__Task instructions__
Gather, from the data below, each line in which the word "language" occurs.

►

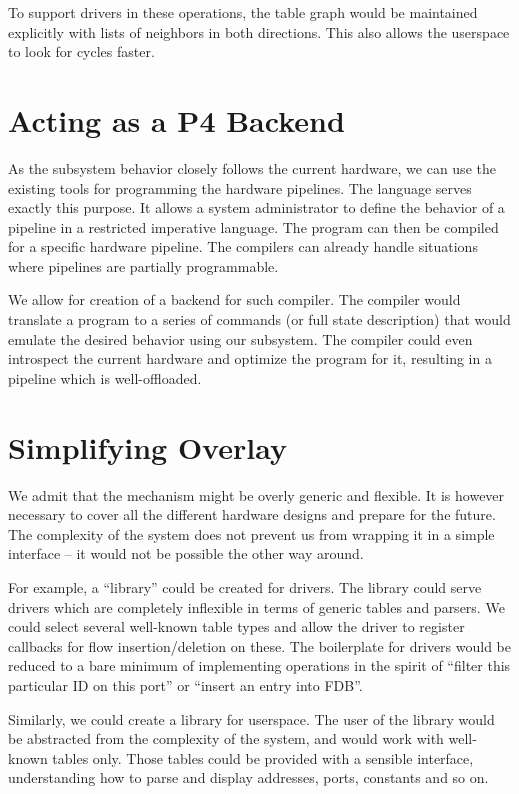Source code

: To support drivers in these operations, the table graph would be maintained
explicitly with lists of neighbors in both directions. This also allows the
userspace to look for cycles faster.

\section{Acting as a P4 Backend}

As the subsystem behavior closely follows the current hardware, we can use the existing
tools for programming the hardware pipelines. The  language \cite{P4} serves exactly
this purpose. It allows a system administrator to define the behavior of
a pipeline in a restricted imperative language. The program can then be compiled
for a specific hardware pipeline. The compilers can already handle situations
where pipelines are partially programmable.

We allow for creation of a backend for such compiler. The compiler would
translate a  program to a series of commands (or full state description) that
would emulate the desired behavior using our subsystem. The compiler could even
introspect the current hardware and optimize the program for it, resulting in
a pipeline which is well-offloaded.

\section{Simplifying Overlay}

We admit that the mechanism might be overly generic and flexible. It is however
necessary to cover all the different hardware designs and prepare for the
future. The complexity of the system does not prevent us from wrapping it in
a simple interface -- it would not be possible the other way around.

For example, a ``library'' could be created for drivers. The library could
serve drivers which are completely inflexible in terms of generic tables and
parsers. We could select several well-known table types and allow the driver to
register callbacks for flow insertion/deletion on these. The boilerplate for
drivers would be reduced to a bare minimum of implementing operations in the spirit
of ``filter this particular  ID on this port'' or ``insert an entry
into FDB''.

Similarly, we could create a library for userspace. The user of the library
would be abstracted from the complexity of the system, and would work with
well-known tables only. Those tables could be provided with a sensible
interface, understanding how to parse and display addresses, ports, constants
and so on.

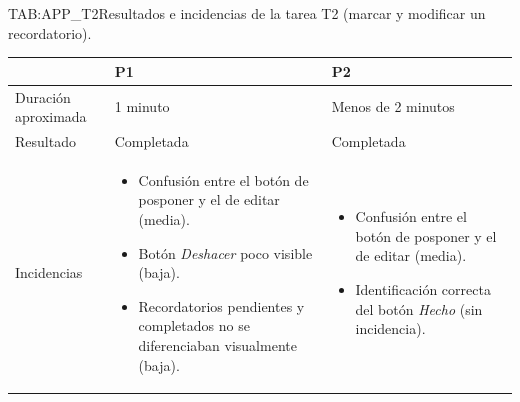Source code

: \begin{table}[Incidencias T2]{TAB:APP_T2}{Resultados e
incidencias de la tarea T2 (marcar y modificar un recordatorio).}
\begin{center}
\begin{tabular}{p{3.5cm}p{4.5cm}p{4.5cm}}
\toprule
& \textbf{P1} & \textbf{P2} \\
\midrule
Duración aproximada    & 1 minuto       & Menos de 2 minutos \\
Resultado              & Completada     & Completada \\
\midrule
Incidencias &
\begin{itemize}\setlength\itemsep{0pt}\setlength\parsep{0pt}
\item Confusión entre el botón de posponer y el de editar (media).
\item Botón \emph{Deshacer} poco visible (baja).
\item Recordatorios pendientes y completados no se diferenciaban visualmente (baja).
\end{itemize}
&
\begin{itemize}\setlength\itemsep{0pt}\setlength\parsep{0pt}
\item Confusión entre el botón de posponer y el de editar (media).
\item Identificación correcta del botón \emph{Hecho} (sin incidencia).
\end{itemize}\\
\bottomrule
\end{tabular}
\end{center}
\end{table}
\FloatBarrier

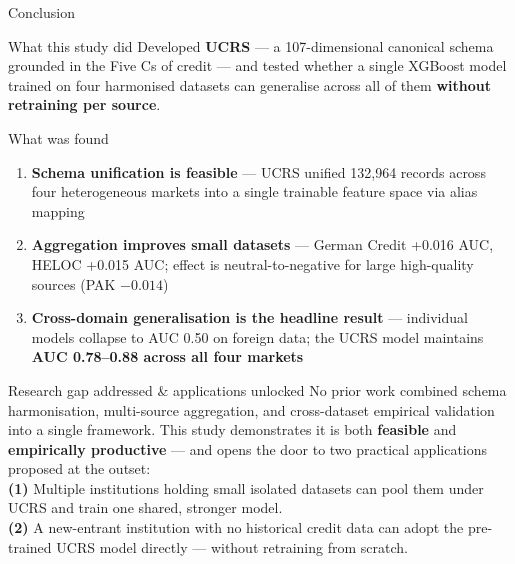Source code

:\documentclass[9pt,aspectratio=169]{beamer}
\begin{document}
\begin{frame}{Conclusion}
\vspace{-2pt}
\begin{block}{What this study did}
  \footnotesize
  Developed \textbf{UCRS} — a 107-dimensional canonical schema grounded in the Five Cs of
  credit — and tested whether a single XGBoost model trained on four harmonised datasets
  can generalise across all of them \textbf{without retraining per source}.
\end{block}
\vspace{5pt}
\begin{block}{What was found}
  \footnotesize
  \begin{enumerate}\setlength\itemsep{4pt}
    \item \textbf{Schema unification is feasible} — UCRS unified 132,964 records across four
          heterogeneous markets into a single trainable feature space via alias mapping

    \item \textbf{Aggregation improves small datasets} — German Credit +0.016 AUC,
          HELOC +0.015 AUC; effect is neutral-to-negative for large high-quality sources
          (PAK $-0.014$)

    \item \textbf{Cross-domain generalisation is the headline result} — individual models
          collapse to AUC 0.50 on foreign data; the UCRS model maintains
          \textbf{AUC 0.78--0.88 across all four markets}
  \end{enumerate}
\end{block}
\vspace{5pt}
\begin{alertblock}{Research gap addressed \& applications unlocked}
  \footnotesize
  No prior work combined schema harmonisation, multi-source aggregation, and cross-dataset
  empirical validation into a single framework. This study demonstrates it is both
  \textbf{feasible} and \textbf{empirically productive} — and opens the door to two
  practical applications proposed at the outset:\\[4pt]
  \textbf{(1)} Multiple institutions holding small isolated datasets can pool them under
  UCRS and train one shared, stronger model.\\[3pt]
  \textbf{(2)} A new-entrant institution with no historical credit data can adopt the
  pre-trained UCRS model directly — without retraining from scratch.
\end{alertblock}
\end{frame}
\end{document}
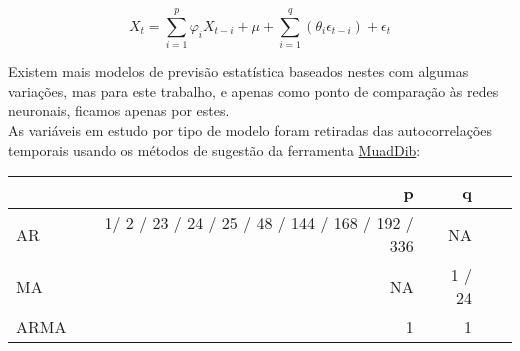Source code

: \begin{equation} \label{eq:ma} 
    X_{t} = \sum_{i=1}^{p}\varphi_{i} X_{t-i}  + \mu + \sum_{i=1}^{q}(\theta_{i} \epsilon_{t-i}) + \epsilon_{t}
\end{equation}
\smallskip

Existem mais modelos de previsão estatística baseados nestes com algumas variações, mas para este trabalho, e apenas como ponto de comparação às redes neuronais, ficamos apenas por estes.\\
As variáveis em estudo por tipo de modelo foram retiradas das autocorrelações temporais usando os métodos de sugestão da ferramenta \hyperref[se:muaddib]{MuadDib}:\\


\begin{table}[b] \centering %
\begin{tabular}{lrrrr}
    \toprule
     & p & q \\
    \midrule
    AR & 1/ 2 / 23 / 24 / 25 / 48 / 144 / 168 / 192 / 336 & NA \\
    MA & NA & 1 / 24 \\
    ARMA & 1 & 1 \\
    \bottomrule
    \end{tabular}
\end{table}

◄

__Response below__
tools for programming the hardware pipelines. The  language \cite{P4} serves exactly
a pipeline in a restricted imperative language. The program can then be compiled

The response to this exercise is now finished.